À l’exception des travaux réalisés lors du « tournant linguistique » du milieu de la décennie 1970 (Nattiez 1975) et de ceux issus dans le cadre du projet « Analyser l’analyse ? Épistémologie & histoire de l’analyse musicale » coordonné par Nicolas Donin, Rémy Campos, Laurent Feneyrou et Jacques Theureau (2003-2006), la musicologie francophone n’a pas produit, à ce jour, de grands ouvrages de synthèse sur les bases épistémologiques et méthodologiques des différentes branches de la discipline comme la musicologie systématique et la musicologie empirique.
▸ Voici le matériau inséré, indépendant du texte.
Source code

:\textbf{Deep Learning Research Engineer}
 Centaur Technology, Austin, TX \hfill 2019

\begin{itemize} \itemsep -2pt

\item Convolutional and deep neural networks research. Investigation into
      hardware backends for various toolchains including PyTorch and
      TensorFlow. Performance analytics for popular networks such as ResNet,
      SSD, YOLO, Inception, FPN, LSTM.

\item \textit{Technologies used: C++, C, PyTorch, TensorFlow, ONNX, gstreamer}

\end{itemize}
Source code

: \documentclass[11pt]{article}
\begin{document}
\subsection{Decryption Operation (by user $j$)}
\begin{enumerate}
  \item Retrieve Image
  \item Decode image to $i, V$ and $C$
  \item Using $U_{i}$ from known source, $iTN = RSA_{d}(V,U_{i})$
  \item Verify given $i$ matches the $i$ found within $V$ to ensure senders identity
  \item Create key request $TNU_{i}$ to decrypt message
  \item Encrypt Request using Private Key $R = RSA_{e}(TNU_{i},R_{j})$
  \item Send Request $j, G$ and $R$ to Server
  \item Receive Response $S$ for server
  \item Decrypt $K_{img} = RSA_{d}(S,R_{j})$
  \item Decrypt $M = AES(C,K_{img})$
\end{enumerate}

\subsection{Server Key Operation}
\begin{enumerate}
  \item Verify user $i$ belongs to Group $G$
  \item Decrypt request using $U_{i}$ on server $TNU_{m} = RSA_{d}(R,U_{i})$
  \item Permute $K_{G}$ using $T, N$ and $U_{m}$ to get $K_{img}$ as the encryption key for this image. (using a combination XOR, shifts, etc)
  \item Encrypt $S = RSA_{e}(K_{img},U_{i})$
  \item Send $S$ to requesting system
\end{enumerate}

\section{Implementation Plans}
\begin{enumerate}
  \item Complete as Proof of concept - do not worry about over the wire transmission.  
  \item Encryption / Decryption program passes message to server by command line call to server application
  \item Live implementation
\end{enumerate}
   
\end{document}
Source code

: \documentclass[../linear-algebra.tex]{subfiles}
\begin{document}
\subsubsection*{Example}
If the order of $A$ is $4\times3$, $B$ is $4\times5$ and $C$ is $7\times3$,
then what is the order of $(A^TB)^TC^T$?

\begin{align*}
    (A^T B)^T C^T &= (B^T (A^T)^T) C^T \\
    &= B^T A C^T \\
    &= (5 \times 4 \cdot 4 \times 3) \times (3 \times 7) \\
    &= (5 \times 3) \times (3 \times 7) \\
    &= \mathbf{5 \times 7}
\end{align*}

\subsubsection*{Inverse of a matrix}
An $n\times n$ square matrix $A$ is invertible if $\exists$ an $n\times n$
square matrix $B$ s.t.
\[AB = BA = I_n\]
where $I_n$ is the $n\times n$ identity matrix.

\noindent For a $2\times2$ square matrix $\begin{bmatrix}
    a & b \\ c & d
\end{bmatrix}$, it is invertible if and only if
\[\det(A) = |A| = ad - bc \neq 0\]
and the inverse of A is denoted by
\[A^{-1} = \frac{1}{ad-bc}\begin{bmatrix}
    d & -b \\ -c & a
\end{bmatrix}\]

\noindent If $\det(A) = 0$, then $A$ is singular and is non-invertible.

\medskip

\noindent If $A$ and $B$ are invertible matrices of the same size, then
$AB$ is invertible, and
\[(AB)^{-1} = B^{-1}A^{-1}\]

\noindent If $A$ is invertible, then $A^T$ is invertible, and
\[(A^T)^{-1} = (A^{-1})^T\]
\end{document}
Manquent également de larges synthèses sur les applications et les apports potentiels d’autres disciplines telles que les sciences cognitives ou la psychologie, par exemple. Celles de Jean-Jacques Nattiez sur la sémiologie (Nattiez 1993) et de Marta Grabócz (Grabócz 2009) sur la narratologie peuvent être considérées à ce titre comme deux exemples fondateurs. Quant à l’analyse de la production musicologique au prisme du contexte idéologique et politique, elle n’a fait l’objet de travaux que depuis très récemment (Iglesias 2014, Buch, Donin et Feynerou 2013).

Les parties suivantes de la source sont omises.